Gabrielle Serenity was twenty years old, heiress of Serenity Resorts. She had grown up in silk and crystal, with staff who bowed when she entered and strangers who only ever saw her as the granddaughter of an empire. But Gabrielle wasn’t content with being just a polished name in the luxury world. For one year, she traded ballrooms for sterile hallways, chandeliers for fluorescent lights. She became a rookie nurse at St. Armand’s Hospital — the most expensive, most prestigious medical facility in the city.
Officially, it was to gain “experience” for her résumé. Something her family’s PR team could polish into a story of humility and dedication. Unofficially, Gabrielle was searching for something else. For reality. For discipline. For proof that she could be more than an heiress in designer shoes.

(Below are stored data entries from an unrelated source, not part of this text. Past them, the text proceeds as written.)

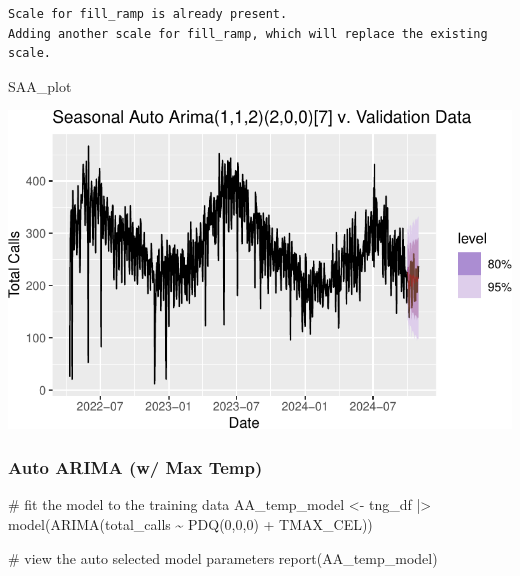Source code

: \documentclass[
  letterpaper,
  DIV=11,
  numbers=noendperiod]{scrartcl}
\newenvironment{Shaded}{\begin{snugshade}}{\end{snugshade}}
\newcommand{\CommentTok}[1]{\textcolor[rgb]{0.37,0.37,0.37}{#1}}
\newcommand{\DecValTok}[1]{\textcolor[rgb]{0.68,0.00,0.00}{#1}}
\newcommand{\FunctionTok}[1]{\textcolor[rgb]{0.28,0.35,0.67}{#1}}
\newcommand{\NormalTok}[1]{\textcolor[rgb]{0.00,0.23,0.31}{#1}}
\newcommand{\OtherTok}[1]{\textcolor[rgb]{0.00,0.23,0.31}{#1}}
\newcommand{\SpecialCharTok}[1]{\textcolor[rgb]{0.37,0.37,0.37}{#1}}
\begin{document}
\begin{verbatim}
Scale for fill_ramp is already present.
Adding another scale for fill_ramp, which will replace the existing scale.
\end{verbatim}

\begin{Shaded}
\begin{Highlighting}[]
\NormalTok{SAA\_plot}
\end{Highlighting}
\end{Shaded}

\includegraphics{final_proj_group1_files/figure-pdf/unnamed-chunk-14-1.pdf}

\subsubsection{Auto ARIMA (w/ Max Temp)}\label{auto-arima-w-max-temp}

\begin{Shaded}
\begin{Highlighting}[]
\CommentTok{\# fit the model to the training data}
\NormalTok{AA\_temp\_model }\OtherTok{\textless{}{-}}\NormalTok{ tng\_df }\SpecialCharTok{|\textgreater{}}
  \FunctionTok{model}\NormalTok{(}\FunctionTok{ARIMA}\NormalTok{(total\_calls }\SpecialCharTok{\textasciitilde{}} \FunctionTok{PDQ}\NormalTok{(}\DecValTok{0}\NormalTok{,}\DecValTok{0}\NormalTok{,}\DecValTok{0}\NormalTok{) }\SpecialCharTok{+} 
\NormalTok{                TMAX\_CEL))}

\CommentTok{\# view the auto selected model parameters}
\FunctionTok{report}\NormalTok{(AA\_temp\_model)}
\end{Highlighting}
\end{Shaded}
\end{document}
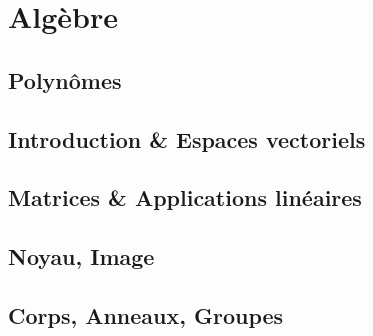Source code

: \section{Algèbre}
\subsection{Polynômes}
\subsection{Introduction \& Espaces vectoriels}
\subsection{Matrices \& Applications linéaires}
\subsection{Noyau, Image}
\subsection{Corps, Anneaux, Groupes}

But hospitals were nothing like hotels, and she was reminded of that every day by the man who despised her most.
Dr. Adrian Veyrac. Head doctor. Her instructor. A man carved of sharp lines and sharper words, whose reputation in the hospital was as cold and exacting as the steel of his surgical tools. He didn’t hide his disdain. In fact, he seemed to savor it. Where others whispered about her privilege, Adrian cut her down openly. He hated her — not quietly, not subtly, but with a venom that made every shift feel like a battlefield.
The first week, she had felt his gaze on her constantly. By the second, it became unbearable. And by the third, it finally broke through in a way she would never forget.
Gabrielle stood at the bedside of a middle-aged man, pale and gaunt, his scalp bald from months of chemotherapy. She adjusted the IV bag with trembling concentration, determined to get it right. She glanced down at him, offering a soft, automatic smile.
"One more thing, then I’ll be out of your hair," she said gently.
The words slipped out before she realized the cruelty of them. The patient gave her a small, tired smile anyway, too kind to correct her.
But the silence behind her wasn’t kind.
"Out of his hair?"
Gabrielle froze. Her stomach dropped. Slowly, she turned her head.
Dr. Adrian Veyrac stood in the doorway, arms crossed, eyes locked on her like a hawk dissecting prey. His voice was low, but sharp enough to slice through the room.
"That’s rich, Gabby."
Her cheeks flamed, but she didn’t move, didn’t speak.
Adrian stepped forward, closer, until the air itself seemed to shrink around them. "You walk into the room of a man who’s lost every strand on his head to chemo, and that’s what comes out of your mouth? Do you even think before you open that pretty little mouth of yours, or are you so used to people laughing politely at whatever nonsense you say?"
The patient closed his eyes, drifting, too weak to intervene. Gabrielle swallowed hard, trying to focus on finishing the task under the weight of his stare.
Veyrac leaned just enough for his words to burn into her ear, voice cruel and low. "This isn’t one of your grandmother’s hotels, Gabby. A wrong word here cuts deeper than any mistake with your hands. Remember that… before you kill someone with your ignorance."
Gabrielle’s grip on the IV line tightened. She blinked back the sting of humiliation, her pride and shame warring inside her chest.
And he just watched her, cold, merciless, daring her to break.